The Georgians of the present day are descendants of the Oglethorpe colonists in only insignificant proportions. The Nordic settlers who came in through North Carolina, English from the tidewater region, and Ulster Scots from the Uplands, are the real founders of the State.

After the Revolution, Georgia benefited by the prevalent unrest and the tide of migration that flowed in all directions. It received settlers from all of the Southern States and some of the Northern ones, as well as new arrivals direct from Europe.

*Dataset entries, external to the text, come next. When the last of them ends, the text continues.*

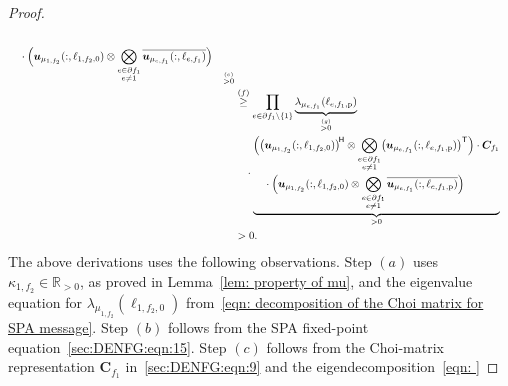 \documentclass[journal]{IEEEtran}
\newcommand{\add}[1]{{\color{black}#1}}
\newcommand{\vect}[1]{ \bm{#1} }
\newcommand{\setpf}{ \partial f }
\newcommand{\sR}{\mathbb{R}}
\newcommand{\Herm}{\mathsf{H}}
\newcommand{\tran}{\mathsf{T}}
\newcommand{\matr}[1]{\vect{#1}}
\newcommand{\etofone}{ e, f_1 }
\newcommand{\onetoftwo}{ 1, f_2 }
\begin{document}
\begin{appendices}
\begin{proof}
\begin{align}
{\begin{aligned}
          \\[-0.25ex]
           & \quad \cdot \add{\Bigl(}
          \matr{u}_{ \mu_{\onetoftwo} }
          ( :, \ell_{1,f_{2},0} )
          \otimes
          \mathop{\bigotimes}_{\substack{e \in \setpf_{1}\\ e \neq 1}}
          \overline{ \matr{u}_{\mu_{\etofone}}
            ( :, \ell_{e,f_1} ) }
          \add{\Bigr)}
        \end{aligned}
      }_{\overset{(e)}{>0}}
      \nonumber                                \\
       & \overset{(f)}{\geq}
      \prod_{e \in \setpf_{1} \setminus \{1\}}
      \underbrace{ \lambda_{\mu_{\etofone}}( \ell_{e,f_{1},\mathrm{p}} ) }_{\overset{(g)}{>0}}
      \nonumber                                \\
       & \quad\cdot
      \underbrace{
        \begin{aligned}
           & \add{\Bigl(}
          \bigl( \matr{u}_{ \mu_{\onetoftwo} }
          ( :, \ell_{1,f_{2},0} ) \bigr)^{\!\Herm}
          \otimes
          \mathop{\bigotimes}_{\substack{e \in \setpf_{1}\\ e \neq 1}}
          \bigl( \matr{u}_{\mu_{\etofone}}
          ( :, \ell_{e,f_{1},\mathrm{p}} ) \bigr)^{\tran}
          \add{\Bigr)}
          \cdot \matr{C}_{f_{1}}
          \\[-0.25ex]
           & \quad \cdot \add{\Bigl(}
          \matr{u}_{ \mu_{\onetoftwo} }
          ( :, \ell_{1,f_{2},0} )
          \otimes
          \mathop{\bigotimes}_{\substack{e \in \setpf_{1}\\ e \neq 1}}
          \overline{ \matr{u}_{\mu_{\etofone}}
            ( :, \ell_{e,f_{1},\mathrm{p}} ) }
          \add{\Bigr)}
        \end{aligned}
      }_{>0}
      \nonumber                                \\
       & >0. \label{eqn: positive of messages}
    \end{align}
    The above derivations uses the following observations. Step $(a)$ uses
    $ \kappa_{\onetoftwo} \in \sR_{>0} $, as proved in Lemma~\ref{lem:
      property of mu}, and the eigenvalue equation for
    $\lambda_{ \mu_{\onetoftwo} }( \ell_{1,f_{2},0} )$ from~\eqref{eqn:
      decomposition of the Choi matrix for SPA message}. Step $(b)$ follows
    from the SPA fixed-point equation~\eqref{sec:DENFG:eqn:15}. Step $(c)$
    follows from the Choi-matrix representation $ \matr{C}_{f_{1}} $
    in~\eqref{sec:DENFG:eqn:9} and the eigendecomposition~\eqref{eqn:
}
\end{proof}
\end{appendices}
\end{document}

Kentucky for a generation prior to the Revolution had become known through hunters of game bringing back glowing accounts of the beauty and fertility of the level lands of central Kentucky. Access in the one case was down the Ohio River by boat, and in the other by a long and hazardous trip through the mountains, entering by the Cumberland Gap, the most practicable of several difficult passes. The danger from Indians was so great on the Ohio River that most of the invaders preferred those dangers of a different type to be encountered by the Cumberland Gap entry. It was the route which Daniel Boone, acting for a land company, had blazed: the narrow trail, six hundred miles long, that has become famous as the Wilderness Road.

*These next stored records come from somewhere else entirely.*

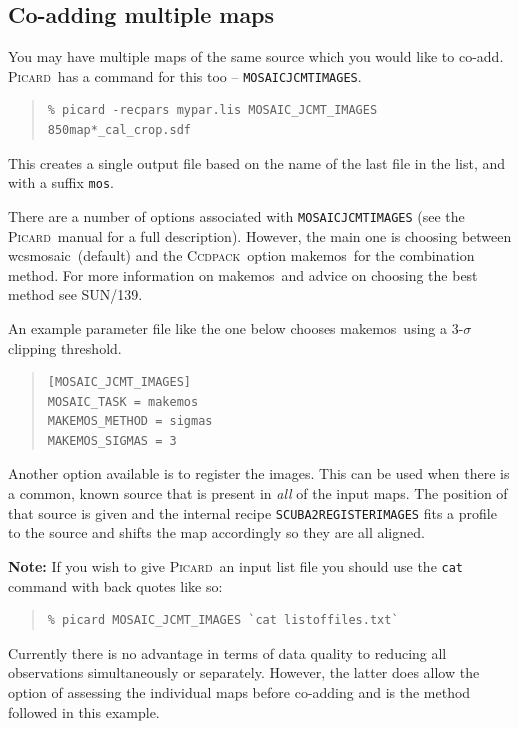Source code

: \documentclass[twoside,11pt]{article}
\newcommand{\xref}[3]{#1}
\newcommand{\xlabel}[1]{}
\renewcommand{\_}{\texttt{\symbol{95}}}
\newenvironment{myquote}{\begin{quote}\begin{small}}{\end{small}\end{quote}}
\newcommand{\ccdpack}{\xref{\textsc{Ccdpack}}{sun139}{}}
\newcommand{\picard}{\xref{\textsc{Picard}}{sun265}{}}
\newcommand{\task}[1]{\textsf{#1}}
\newcommand{\param}[1]{\texttt{#1}}
\newcommand{\wcsmosaic}{\xref{\task{wcsmosaic}}{sun95}{WCSMOSAIC}}
\newcommand{\makemos}{\xref{\task{makemos}}{sun139}{MAKEMOS}}
\begin{document}
\subsection{\xlabel{coadd}Co-adding multiple maps}
\label{sec:coadd}

You may have multiple maps of the same source which you would like to
co-add. \picard\ has a command for this too --
\param{MOSAIC\_JCMT\_IMAGES}.
\begin{myquote}
\begin{verbatim}
% picard -recpars mypar.lis MOSAIC_JCMT_IMAGES 850map*_cal_crop.sdf
\end{verbatim}
\end{myquote}
This creates a single output file based on the name of the last file
in the list, and with a suffix \texttt{\_mos}.

There are a number of options associated with
\param{MOSAIC\_JCMT\_IMAGES} (see the \picard\ manual for a full
description). However, the main one is choosing between \wcsmosaic\
(default) and the \ccdpack\ option \makemos\ for the combination
method. For more information on \makemos\ and advice on choosing the
best method see SUN/139.

An example parameter file like the one below chooses \makemos\ using a
3-$\sigma$ clipping threshold.
\begin{myquote}
\begin{verbatim}
[MOSAIC_JCMT_IMAGES]
MOSAIC_TASK = makemos
MAKEMOS_METHOD = sigmas
MAKEMOS_SIGMAS = 3
\end{verbatim}
\end{myquote}
Another option available is to register the images. This can be used
when there is a common, known source that is present in \emph{all} of
the input maps. The position of that source is given and the internal
recipe \param{SCUBA2\_REGISTER\_IMAGES} fits a profile to the source
and shifts the map accordingly so they are all aligned.

\textbf{Note:} If you wish to give \picard\ an input list file you should
use the \texttt{cat} command with back quotes like so:
\begin{myquote}
\begin{verbatim}
% picard MOSAIC_JCMT_IMAGES `cat listoffiles.txt`
\end{verbatim}
\end{myquote}


Currently there is no advantage in terms of data quality to reducing
all observations simultaneously or separately. However, the latter
does allow the option of assessing the individual maps before co-adding
and is the method followed in this example.
\end{document}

By the time of the Revolution several hundred people were in Kentucky, and more were coming each year from the inland portion of Virginia, and, to a less extent, from Pennsylvania. During the Revolution the population rose and fell in accordance with local conditions on the frontier and the ravages of the Indians. With the end of the Revolution a great tide of immigration set in, composed in part of soldiers who were given land grants by the Virginia Government. With them was an element of Loyalists, as well as many families from Maryland, both seeking to get away from unpleasant associations in the East.

From 1780 onward the route down the Ohio began to be more used. The Indians were driven back or the boatmen learned how to cope with their ruses, and the annual migration began to be counted in thousands. In the year 1786 as many as 3000 went down the river, in 1788, 10,000, and in 1789, 20,000. Meanwhile, the immigration through the Cumberland Gap continued steadily. The growth of Kentucky was on a scale unparalleled in North America up to that time. Within a few decades from the day when the first cabins were erected in the region, a population of 70,000 people had entered the State, and it had half as many inhabitants as Massachusetts.

Compared with the Scotch tone of Tennessee, Kentucky was overwhelmingly English in aspect. Virginia was definitely its progenitor, a large part of its early population having come through the Shenandoah Valley. Next as feeders were Pennsylvania and North Carolina, while other regions contributed but small minorities, those from Maryland being probably the most numerous. The government of Virginia was seriously concerned by its losses of population from this cause. After the Revolution, officers who had served with the Virginia forces were compensated by allotments of land in the Kentucky region. The State attracted other settlers of a superior social and economic status. These gave a tone to its society and laid the foundation of a local aristocracy. Kentucky long remained distinctive because of its conspicuously English atmosphere and the social refinements which it showed in contrast to some of its neighbors. Kentucky remained part of Virginia until 1792 when it was admitted as a State.


Tennessee was, in fact, only the western part of North Carolina which originally stretched beyond the Appalachians as far as the Mississippi. The French had established a trading post on the site of Nashville as early as 1714. But the State was actually settled from the East rather than from the West, and, indeed, its western third was not settled until well into the nineteenth century. The first area of settlement was in the river valleys near the North Carolina border, and this remained the principal area during the period here considered. A second and less important point of growth was in the center of the State. In northeastern Tennessee the earlier settlements were from Virginia, and the settlers supposed that they were still within the limits of the Old Dominion.

The settlers from North Carolina soon began to push through the mountain passes and established the groupings that go in history by the name of the Holston and Watauga settlements. Many of the early settlers, of whom some hundreds were present before the Revolution, were, as noted, from the upland portion of Virginia, and were Presbyterians from Scotland, often by way of Ulster, while the principal early influx from North Carolina was connected with the uprising in the Piedmont section of that colony about 1770. An insurgent element known as the Regulators put itself in opposition to the royal governor, and, being beaten, fled over the mountains for safety. A large proportion of these were from Wake County. They brought in an element of Baptists contrasting with the Presbyterianism which, on the whole, characterized the State from the beginning and still does so owing to the predominance of the Scotch in its settlement.